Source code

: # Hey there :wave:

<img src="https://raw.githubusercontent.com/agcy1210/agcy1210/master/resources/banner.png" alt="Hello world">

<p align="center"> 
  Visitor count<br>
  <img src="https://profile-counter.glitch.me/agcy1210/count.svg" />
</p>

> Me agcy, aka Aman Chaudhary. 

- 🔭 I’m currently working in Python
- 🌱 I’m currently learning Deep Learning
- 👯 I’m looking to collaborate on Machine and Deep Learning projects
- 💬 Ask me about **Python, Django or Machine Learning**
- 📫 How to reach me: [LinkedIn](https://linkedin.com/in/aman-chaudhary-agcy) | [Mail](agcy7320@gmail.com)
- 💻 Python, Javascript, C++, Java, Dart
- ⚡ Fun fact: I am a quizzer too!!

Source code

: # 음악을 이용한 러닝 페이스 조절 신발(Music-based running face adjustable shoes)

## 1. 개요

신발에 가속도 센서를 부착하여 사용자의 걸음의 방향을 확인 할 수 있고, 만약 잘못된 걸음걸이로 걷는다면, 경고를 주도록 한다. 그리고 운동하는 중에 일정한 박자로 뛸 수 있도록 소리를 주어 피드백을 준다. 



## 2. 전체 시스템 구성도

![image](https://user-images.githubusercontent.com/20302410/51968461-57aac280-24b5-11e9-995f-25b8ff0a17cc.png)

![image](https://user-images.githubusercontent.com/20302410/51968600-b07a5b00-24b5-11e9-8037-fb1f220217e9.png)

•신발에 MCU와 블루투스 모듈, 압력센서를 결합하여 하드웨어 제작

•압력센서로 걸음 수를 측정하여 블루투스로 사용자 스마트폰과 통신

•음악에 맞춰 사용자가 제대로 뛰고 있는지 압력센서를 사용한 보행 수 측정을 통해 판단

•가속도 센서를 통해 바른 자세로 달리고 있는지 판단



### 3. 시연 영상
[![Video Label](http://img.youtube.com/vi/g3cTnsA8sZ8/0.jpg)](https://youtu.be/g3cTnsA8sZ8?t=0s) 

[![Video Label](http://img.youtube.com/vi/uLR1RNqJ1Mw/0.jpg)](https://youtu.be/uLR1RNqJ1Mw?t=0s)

### What needs to be done
The answer must be every line of the data that contains the word "Python".

### Task output
- 🔭 I’m currently working in Python
- 💬 Ask me about **Python, Django or Machine Learning**
- 💻 Python, Javascript, C++, Java, Dart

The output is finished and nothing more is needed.